*** Block opens ***

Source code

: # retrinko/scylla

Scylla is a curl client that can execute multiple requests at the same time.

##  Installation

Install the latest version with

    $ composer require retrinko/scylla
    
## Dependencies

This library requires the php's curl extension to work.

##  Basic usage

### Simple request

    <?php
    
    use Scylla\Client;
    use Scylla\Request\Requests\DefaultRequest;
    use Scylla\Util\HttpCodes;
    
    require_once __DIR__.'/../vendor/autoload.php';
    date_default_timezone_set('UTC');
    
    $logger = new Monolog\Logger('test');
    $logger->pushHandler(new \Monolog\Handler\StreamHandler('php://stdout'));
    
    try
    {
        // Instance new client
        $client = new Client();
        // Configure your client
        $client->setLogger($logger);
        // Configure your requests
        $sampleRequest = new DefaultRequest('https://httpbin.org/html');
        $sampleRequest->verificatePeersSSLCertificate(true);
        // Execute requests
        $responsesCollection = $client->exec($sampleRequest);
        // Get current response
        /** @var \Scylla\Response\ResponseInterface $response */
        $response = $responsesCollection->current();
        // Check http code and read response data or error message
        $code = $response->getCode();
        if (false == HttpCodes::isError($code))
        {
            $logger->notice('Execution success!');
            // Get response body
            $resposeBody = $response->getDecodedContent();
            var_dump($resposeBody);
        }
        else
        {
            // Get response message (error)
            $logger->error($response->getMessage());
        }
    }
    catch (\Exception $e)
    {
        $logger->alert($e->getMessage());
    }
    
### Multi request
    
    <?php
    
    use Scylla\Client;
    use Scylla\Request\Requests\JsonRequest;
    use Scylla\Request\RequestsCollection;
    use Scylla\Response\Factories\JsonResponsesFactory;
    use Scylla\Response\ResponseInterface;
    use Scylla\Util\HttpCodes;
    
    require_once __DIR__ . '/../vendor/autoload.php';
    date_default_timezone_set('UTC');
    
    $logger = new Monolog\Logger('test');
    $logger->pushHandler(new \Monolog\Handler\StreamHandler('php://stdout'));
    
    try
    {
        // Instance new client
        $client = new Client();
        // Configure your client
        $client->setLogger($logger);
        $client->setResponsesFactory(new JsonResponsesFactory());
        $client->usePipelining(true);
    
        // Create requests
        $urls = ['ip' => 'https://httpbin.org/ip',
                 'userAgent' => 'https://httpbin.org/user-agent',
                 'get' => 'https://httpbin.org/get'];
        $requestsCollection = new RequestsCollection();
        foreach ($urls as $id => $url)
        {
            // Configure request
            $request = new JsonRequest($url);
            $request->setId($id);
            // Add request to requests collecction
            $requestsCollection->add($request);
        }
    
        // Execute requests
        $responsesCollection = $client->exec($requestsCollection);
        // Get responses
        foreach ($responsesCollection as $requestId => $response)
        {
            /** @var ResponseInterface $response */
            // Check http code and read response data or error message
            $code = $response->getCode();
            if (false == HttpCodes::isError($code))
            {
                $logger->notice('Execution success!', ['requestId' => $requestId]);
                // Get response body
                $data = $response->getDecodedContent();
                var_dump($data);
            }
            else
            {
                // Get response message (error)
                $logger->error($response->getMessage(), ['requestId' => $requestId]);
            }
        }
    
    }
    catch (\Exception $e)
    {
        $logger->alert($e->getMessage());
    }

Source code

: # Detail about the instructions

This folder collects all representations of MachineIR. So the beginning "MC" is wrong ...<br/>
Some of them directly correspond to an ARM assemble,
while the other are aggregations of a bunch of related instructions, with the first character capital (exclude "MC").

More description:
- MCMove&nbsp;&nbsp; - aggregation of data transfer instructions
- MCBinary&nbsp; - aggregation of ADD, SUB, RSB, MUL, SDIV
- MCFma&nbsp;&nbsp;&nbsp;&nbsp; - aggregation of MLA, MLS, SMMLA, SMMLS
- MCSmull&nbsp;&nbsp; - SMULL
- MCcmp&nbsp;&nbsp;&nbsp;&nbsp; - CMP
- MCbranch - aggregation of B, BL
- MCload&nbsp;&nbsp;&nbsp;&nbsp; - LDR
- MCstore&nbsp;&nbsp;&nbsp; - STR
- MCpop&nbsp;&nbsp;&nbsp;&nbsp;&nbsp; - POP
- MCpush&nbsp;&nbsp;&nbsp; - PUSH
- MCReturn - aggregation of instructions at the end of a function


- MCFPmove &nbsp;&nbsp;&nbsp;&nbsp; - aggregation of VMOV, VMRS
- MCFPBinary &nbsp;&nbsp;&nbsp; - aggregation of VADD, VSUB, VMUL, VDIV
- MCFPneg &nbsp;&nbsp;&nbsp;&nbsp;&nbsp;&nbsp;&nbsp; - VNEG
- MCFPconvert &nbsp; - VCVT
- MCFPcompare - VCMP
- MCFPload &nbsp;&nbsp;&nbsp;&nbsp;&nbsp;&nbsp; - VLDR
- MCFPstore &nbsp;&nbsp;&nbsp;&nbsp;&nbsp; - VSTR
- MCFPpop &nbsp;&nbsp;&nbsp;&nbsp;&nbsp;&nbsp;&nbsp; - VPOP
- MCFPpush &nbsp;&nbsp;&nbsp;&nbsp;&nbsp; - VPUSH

*** Block closes ***

THE TASK: Sift the material for lines with the string "getCode". Copy each one found.

TASK RESULT:
        $code = $response->getCode();
            $code = $response->getCode();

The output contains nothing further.